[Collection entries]
-=-=-

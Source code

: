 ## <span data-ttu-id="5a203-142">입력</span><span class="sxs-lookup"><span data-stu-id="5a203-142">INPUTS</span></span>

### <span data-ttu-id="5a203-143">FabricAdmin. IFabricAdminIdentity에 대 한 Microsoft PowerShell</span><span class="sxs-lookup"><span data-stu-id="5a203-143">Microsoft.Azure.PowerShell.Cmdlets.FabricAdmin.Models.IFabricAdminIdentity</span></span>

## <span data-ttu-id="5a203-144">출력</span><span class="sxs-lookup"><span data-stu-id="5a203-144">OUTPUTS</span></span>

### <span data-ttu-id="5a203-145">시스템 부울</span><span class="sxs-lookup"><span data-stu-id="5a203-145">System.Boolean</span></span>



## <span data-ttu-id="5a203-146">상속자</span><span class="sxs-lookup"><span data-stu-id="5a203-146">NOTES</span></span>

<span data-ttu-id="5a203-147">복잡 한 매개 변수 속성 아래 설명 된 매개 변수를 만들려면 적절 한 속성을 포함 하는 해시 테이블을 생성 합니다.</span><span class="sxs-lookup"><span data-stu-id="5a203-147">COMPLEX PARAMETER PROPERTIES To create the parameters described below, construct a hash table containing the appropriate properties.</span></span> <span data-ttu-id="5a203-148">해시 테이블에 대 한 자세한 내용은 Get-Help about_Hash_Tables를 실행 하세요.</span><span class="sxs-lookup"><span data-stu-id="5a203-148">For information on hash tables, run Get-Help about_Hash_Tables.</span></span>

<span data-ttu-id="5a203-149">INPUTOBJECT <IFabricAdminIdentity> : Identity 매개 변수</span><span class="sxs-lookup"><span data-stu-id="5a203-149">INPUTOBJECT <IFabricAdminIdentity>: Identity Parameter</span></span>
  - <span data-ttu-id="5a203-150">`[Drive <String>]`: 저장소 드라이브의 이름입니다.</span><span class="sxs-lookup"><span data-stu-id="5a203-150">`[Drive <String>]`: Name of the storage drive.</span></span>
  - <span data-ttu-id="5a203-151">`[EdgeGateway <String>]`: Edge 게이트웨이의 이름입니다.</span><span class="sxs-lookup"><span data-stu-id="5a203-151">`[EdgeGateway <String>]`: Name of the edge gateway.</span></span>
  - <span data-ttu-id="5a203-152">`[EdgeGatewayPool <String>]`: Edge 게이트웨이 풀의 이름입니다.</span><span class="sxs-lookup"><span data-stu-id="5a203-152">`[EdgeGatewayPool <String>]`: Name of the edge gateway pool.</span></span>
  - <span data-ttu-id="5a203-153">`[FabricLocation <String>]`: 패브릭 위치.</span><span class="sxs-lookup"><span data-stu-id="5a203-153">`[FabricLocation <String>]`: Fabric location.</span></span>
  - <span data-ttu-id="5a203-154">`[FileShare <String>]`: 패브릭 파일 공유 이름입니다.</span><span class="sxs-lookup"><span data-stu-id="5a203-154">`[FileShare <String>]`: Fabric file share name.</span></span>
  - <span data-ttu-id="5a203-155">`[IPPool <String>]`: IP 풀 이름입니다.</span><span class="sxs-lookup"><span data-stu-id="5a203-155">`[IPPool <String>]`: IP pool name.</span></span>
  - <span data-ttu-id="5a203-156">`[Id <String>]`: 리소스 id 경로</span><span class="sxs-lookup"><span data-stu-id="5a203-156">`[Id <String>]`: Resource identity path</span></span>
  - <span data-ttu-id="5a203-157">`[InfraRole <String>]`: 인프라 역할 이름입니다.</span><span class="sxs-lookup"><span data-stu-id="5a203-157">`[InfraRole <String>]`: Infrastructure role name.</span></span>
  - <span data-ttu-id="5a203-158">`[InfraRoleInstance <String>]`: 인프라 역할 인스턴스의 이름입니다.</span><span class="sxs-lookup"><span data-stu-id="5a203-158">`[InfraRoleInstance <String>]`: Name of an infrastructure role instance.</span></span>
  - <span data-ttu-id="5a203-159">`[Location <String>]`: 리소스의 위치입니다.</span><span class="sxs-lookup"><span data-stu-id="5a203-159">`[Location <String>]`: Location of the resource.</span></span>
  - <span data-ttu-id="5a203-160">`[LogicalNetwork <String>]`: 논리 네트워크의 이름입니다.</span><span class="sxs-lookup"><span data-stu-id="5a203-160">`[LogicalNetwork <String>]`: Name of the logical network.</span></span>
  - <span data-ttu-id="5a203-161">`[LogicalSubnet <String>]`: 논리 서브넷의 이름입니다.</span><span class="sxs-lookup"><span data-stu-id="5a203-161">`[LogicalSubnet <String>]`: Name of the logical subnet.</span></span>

-=-=-

Action item -> When the entries above show the word "edge" in a line, copy that line out.

Exercise output ->
  - <span data-ttu-id="5a203-151">`[EdgeGateway <String>]`: Edge 게이트웨이의 이름입니다.</span><span class="sxs-lookup"><span data-stu-id="5a203-151">`[EdgeGateway <String>]`: Name of the edge gateway.</span></span>
  - <span data-ttu-id="5a203-152">`[EdgeGatewayPool <String>]`: Edge 게이트웨이 풀의 이름입니다.</span><span class="sxs-lookup"><span data-stu-id="5a203-152">`[EdgeGatewayPool <String>]`: Name of the edge gateway pool.</span></span>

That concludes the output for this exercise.